▶ [Assignment] Write out exactly the lines below that run from the line containing "with required dependecies" through the last line of the records.

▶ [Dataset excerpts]
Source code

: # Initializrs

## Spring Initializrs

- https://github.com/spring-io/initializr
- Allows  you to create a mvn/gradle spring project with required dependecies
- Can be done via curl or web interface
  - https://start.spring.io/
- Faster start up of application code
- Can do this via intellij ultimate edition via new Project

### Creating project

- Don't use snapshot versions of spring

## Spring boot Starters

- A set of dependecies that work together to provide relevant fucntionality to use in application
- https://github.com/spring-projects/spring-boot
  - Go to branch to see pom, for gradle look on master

▶ [Solution for this exercise]
- Allows  you to create a mvn/gradle spring project with required dependecies
- Can be done via curl or web interface
  - https://start.spring.io/
- Faster start up of application code
- Can do this via intellij ultimate edition via new Project

### Creating project

- Don't use snapshot versions of spring

## Spring boot Starters

- A set of dependecies that work together to provide relevant fucntionality to use in application
- https://github.com/spring-projects/spring-boot
  - Go to branch to see pom, for gradle look on master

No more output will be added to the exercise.